Conclusions: Although there is preliminary evidence that cannabis and its main psychoactive constituent, THC, may alleviate opioid withdrawal, these effects are likely to have a narrow therapeutic window. Further, the potential of cannabinoids to alleviate opioid withdrawal is determined by complex interactions between patient characteristics and pharmacological factors. Collectively, these findings have clinical, methodological, and mechanistic implications for treating opioid withdrawal during cannabinoid use, and for efforts to alleviate opioid withdrawal using non-opioid therapeutics.”
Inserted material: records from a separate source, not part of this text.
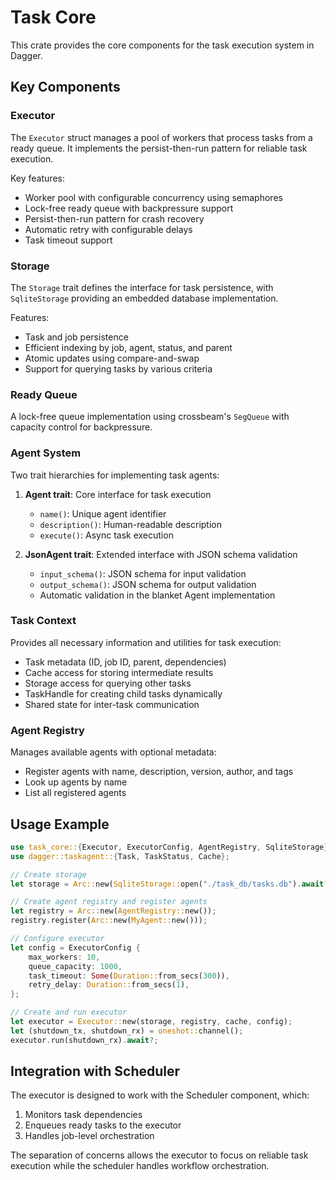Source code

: # Task Core

This crate provides the core components for the task execution system in Dagger.

## Key Components

### Executor
The `Executor` struct manages a pool of workers that process tasks from a ready queue. It implements the persist-then-run pattern for reliable task execution.

Key features:
- Worker pool with configurable concurrency using semaphores
- Lock-free ready queue with backpressure support
- Persist-then-run pattern for crash recovery
- Automatic retry with configurable delays
- Task timeout support

### Storage
The `Storage` trait defines the interface for task persistence, with `SqliteStorage` providing an embedded database implementation.

Features:
- Task and job persistence
- Efficient indexing by job, agent, status, and parent
- Atomic updates using compare-and-swap
- Support for querying tasks by various criteria

### Ready Queue
A lock-free queue implementation using crossbeam's `SegQueue` with capacity control for backpressure.

### Agent System
Two trait hierarchies for implementing task agents:

1. **Agent trait**: Core interface for task execution
   - `name()`: Unique agent identifier
   - `description()`: Human-readable description
   - `execute()`: Async task execution

2. **JsonAgent trait**: Extended interface with JSON schema validation
   - `input_schema()`: JSON schema for input validation
   - `output_schema()`: JSON schema for output validation
   - Automatic validation in the blanket Agent implementation

### Task Context
Provides all necessary information and utilities for task execution:
- Task metadata (ID, job ID, parent, dependencies)
- Cache access for storing intermediate results
- Storage access for querying other tasks
- TaskHandle for creating child tasks dynamically
- Shared state for inter-task communication

### Agent Registry
Manages available agents with optional metadata:
- Register agents with name, description, version, author, and tags
- Look up agents by name
- List all registered agents

## Usage Example

```rust
use task_core::{Executor, ExecutorConfig, AgentRegistry, SqliteStorage};
use dagger::taskagent::{Task, TaskStatus, Cache};

// Create storage
let storage = Arc::new(SqliteStorage::open("./task_db/tasks.db").await?);

// Create agent registry and register agents
let registry = Arc::new(AgentRegistry::new());
registry.register(Arc::new(MyAgent::new()));

// Configure executor
let config = ExecutorConfig {
    max_workers: 10,
    queue_capacity: 1000,
    task_timeout: Some(Duration::from_secs(300)),
    retry_delay: Duration::from_secs(1),
};

// Create and run executor
let executor = Executor::new(storage, registry, cache, config);
let (shutdown_tx, shutdown_rx) = oneshot::channel();
executor.run(shutdown_rx).await?;
```

## Integration with Scheduler

The executor is designed to work with the Scheduler component, which:
1. Monitors task dependencies
2. Enqueues ready tasks to the executor
3. Handles job-level orchestration

The separation of concerns allows the executor to focus on reliable task execution while the scheduler handles workflow orchestration.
A 1:1 ratio of cannabidiol: tetrahydrocannabinol attenuates methamphetamine conditioned place preference in mice: A prospective study of antidopaminergic mechanism

Brain Research Bulletin

“A 1:1 ratio of cannabidiol to tetrahydrocannabinol (CT) was suggested to be safer for therapeutic purposes in many illnesses. However, CT effects on methamphetamine (METH) conditioned place preference (CPP) remained largely unexplored. This study aimed to examine the effects of CT on METH CPP mice evaluated by animal behaviors accompanied by local field potential (LFP) signals analysis. Male ICR mice were implanted with the LFP electrode in the ventral tegmental area (VTA) and the nucleus accumbens (NAc). Animals were next subjected to induce METH CPP by peritoneal injection with 1mg/kg METH and 0.9% NaCl on an alternate day for ten sessions and confined to the corresponding compartment for 30min meanwhile control mice were given normal saline all day for both compartments. On testing day, either 10mg/kg CT or 20mg/kg bupropion (BP), a dopamine reuptake inhibitor, and VTA GABAergic suppressor were orally administered before CPP testing. The results exposed that CPP scores elevation was observed in the METH+vehicle and METH+BP mice, but this was reversed by CT treatment. Although both METH+vehicle and METH+BP enhanced the VTA delta power, NAc gamma I power, NAc delta-gamma coupling, and VTA-NAc gamma I coherence, changes in opposite trends of all mentioned parameters were seen by CT application. These improvements were postulated to involve the antidopaminergic effects of CT via modulations of neural signaling in the VTA and NAc. Altogether, the evidence-based study may suggest the using CT in alternative drugs for METH-seeking and craving therapy.”

“From the encouraging results, the CT would be developed and deployed as a novel drug for the treatment of METH dependence.”